南融话未说完,便觉喉头一紧,身间一凉。

一根锁链勒上了他的脖子,一把鸳鸯钺抵住了他的腹上三寸。

被利器对准命门的纨绔鬼酒意顿时醒了一大半,举着双手示好道:“开个玩笑而已。两位怎么认真了?”

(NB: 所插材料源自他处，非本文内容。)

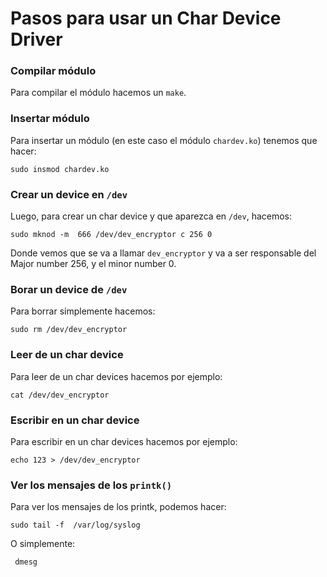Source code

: # Pasos para usar un Char Device Driver

### Compilar módulo
Para compilar el módulo hacemos un `make`.

### Insertar módulo
Para insertar un módulo (en este caso el módulo `chardev.ko`) tenemos que hacer:
```
sudo insmod chardev.ko
```

### Crear un device en `/dev`
Luego, para crear un char device y que aparezca en `/dev`, hacemos:

```
sudo mknod -m  666 /dev/dev_encryptor c 256 0
```

Donde vemos que se va a llamar `dev_encryptor` y va a ser responsable del Major number 256, y el minor number 0.

### Borar un device de `/dev`
Para borrar simplemente hacemos:

```
sudo rm /dev/dev_encryptor
```

### Leer de un char device
Para leer de un char devices hacemos por ejemplo:

```
cat /dev/dev_encryptor
```

### Escribir en un char device
Para escribir en un char devices hacemos por ejemplo:

```
echo 123 > /dev/dev_encryptor
```

### Ver los mensajes de los `printk()`
Para ver los mensajes de los printk, podemos hacer:

```
sudo tail -f  /var/log/syslog
```


O simplemente:

```
 dmesg
```

	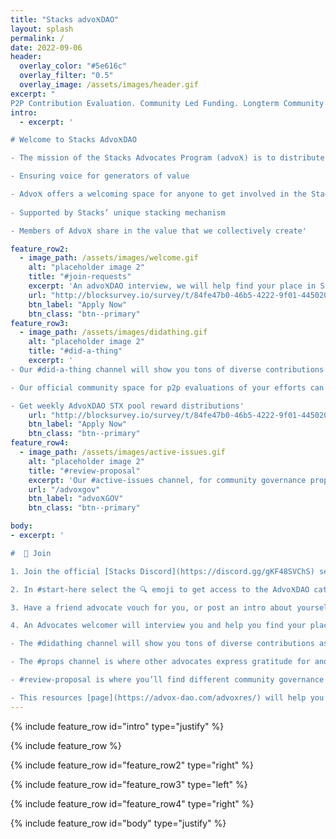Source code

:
 ```yaml
---
title: "Stacks advoӾDAO"
layout: splash
permalink: /
date: 2022-09-06
header:
  overlay_color: "#5e616c"
  overlay_filter: "0.5"
  overlay_image: /assets/images/header.gif
excerpt: "
P2P Contribution Evaluation. Community Led Funding. Longterm Community Power & Innovation."
intro: 
  - excerpt: '

# Welcome to Stacks AdvoӾDAO

- The mission of the Stacks Advocates Program (advoӾ) is to distribute power 

- Ensuring voice for generators of value 

- AdvoӾ offers a welcoming space for anyone to get involved in the Stacks community
 
- Supported by Stacks’ unique stacking mechanism 

- Members of AdvoӾ share in the value that we collectively create'

feature_row2:
  - image_path: /assets/images/welcome.gif
    alt: "placeholder image 2"
    title: "#join-requests"
    excerpt: 'An advoӾDAO interview, we will help find your place in Stacks 💯'
    url: "http://blocksurvey.io/survey/t/84fe47b0-46b5-4222-9f01-445020467e5d/r/o"
    btn_label: "Apply Now"
    btn_class: "btn--primary"
feature_row3:
  - image_path: /assets/images/didathing.gif
    alt: "placeholder image 2"
    title: "#did-a-thing"
    excerpt: ' 
- Our #did-a-thing channel will show you tons of diverse contributions. 

- Our official community space for p2p evaluations of your efforts can in the ecosystem. 

- Get weekly AdvoӾDAO STX pool reward distributions'
    url: "http://blocksurvey.io/survey/t/84fe47b0-46b5-4222-9f01-445020467e5d/r/o"
    btn_label: "Apply Now"
    btn_class: "btn--primary"
feature_row4:
  - image_path: /assets/images/active-issues.gif
    alt: "placeholder image 2"
    title: "#review-proposal"
    excerpt: 'Our #active-issues channel, for community governance proposals.'
    url: "/advoxgov"
    btn_label: "advoӾGOV"
    btn_class: "btn--primary"

body:
- excerpt: ' 

#  🤝 Join

1. Join the official [Stacks Discord](https://discord.gg/gKF48SVChS) server 

2. In #start-here select the 🔍 emoji to get access to the AdvoӾDAO category

3. Have a friend advocate vouch for you, or post an intro about yourself directly in the #join-requests channel

4. An Advocates welcomer will interview you and help you find your place in the program

- The #didathing channel will show you tons of diverse contributions as examples of the things you can contribute to the ecosystem

- The #props channel is where other advocates express gratitude for another community member for something they did, garnering an environment of mutual appreciation.

- #review-proposal is where you’ll find different community governance proposals to learn why the advocates program is the way it is now. 

- This resources [page](https://advox-dao.com/advoxres/) will help you find more information about the advocates program'
---
```

{% include feature_row id="intro" type="justify" %}

{% include feature_row %}

{% include feature_row id="feature_row2" type="right" %}

{% include feature_row id="feature_row3" type="left" %}

{% include feature_row id="feature_row4" type="right" %}

{% include feature_row id="body" type="justify" %}
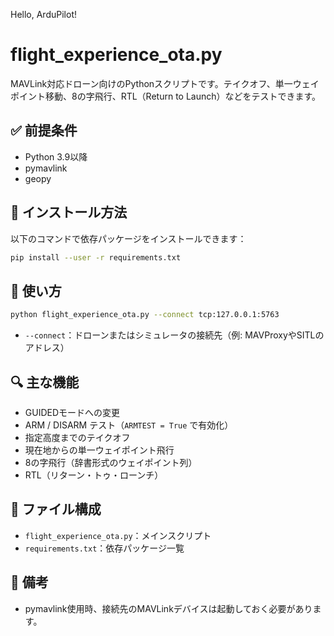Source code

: Hello, ArduPilot!

# flight_experience_ota.py

MAVLink対応ドローン向けのPythonスクリプトです。テイクオフ、単一ウェイポイント移動、8の字飛行、RTL（Return to Launch）などをテストできます。

## ✅ 前提条件

- Python 3.9以降
- pymavlink
- geopy

## 🔧 インストール方法

以下のコマンドで依存パッケージをインストールできます：

```bash
pip install --user -r requirements.txt
```

## 🚀 使い方

```bash
python flight_experience_ota.py --connect tcp:127.0.0.1:5763
```

- `--connect`：ドローンまたはシミュレータの接続先（例: MAVProxyやSITLのアドレス）

## 🔍 主な機能

- GUIDEDモードへの変更
- ARM / DISARM テスト（`ARMTEST = True` で有効化）
- 指定高度までのテイクオフ
- 現在地からの単一ウェイポイント飛行
- 8の字飛行（辞書形式のウェイポイント列）
- RTL（リターン・トゥ・ローンチ）

## 📁 ファイル構成

- `flight_experience_ota.py`：メインスクリプト
- `requirements.txt`：依存パッケージ一覧

## 📝 備考

- pymavlink使用時、接続先のMAVLinkデバイスは起動しておく必要があります。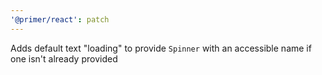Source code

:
 ```yaml
---
'@primer/react': patch
---
```


Adds default text "loading" to provide `Spinner` with an accessible name if one isn't already provided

离星遥沉着眼,用另一把鸳鸯钺的尖端挑开南融的上下唇,危险的刀刃不留情面地戳进鬼怪的口中:“下次再开这种玩笑,就把你的舌头割下来!听明白了吗?”

南融冷汗涔涔,非常识相地点了点头。

得到承诺后的离星遥收起了武器,而墨尘的锁链却在此时开始收紧。

那根不知道涂抹了什么东西的铁链,死死地缠住了南融脖颈,令他无法水化。

南融惊恐地用手扣住冰冷的链条,口中含混不清:“唔……墨尘兄……不要……”

眼见南融脸色愈发黑紫,离星遥大喝一声:“墨尘!住手!”

锁链的主人不为所动,黑色的链身持续发力。

离星遥快步行至墨尘面前,却见对方的状态很不对劲。

墨尘似乎没有发现自己走到了他身边,他直勾勾地瞪着南融,眼神阴冷的吓人。

离星遥:“墨尘?”

墨尘这次有了反应,他循声看向眼前之人,眸色瞬时变得清明。

离星遥:“快点放开南融!”

墨尘:“……”

墨尘无言地撤回锁链,转身面向湖水,不作任何解释。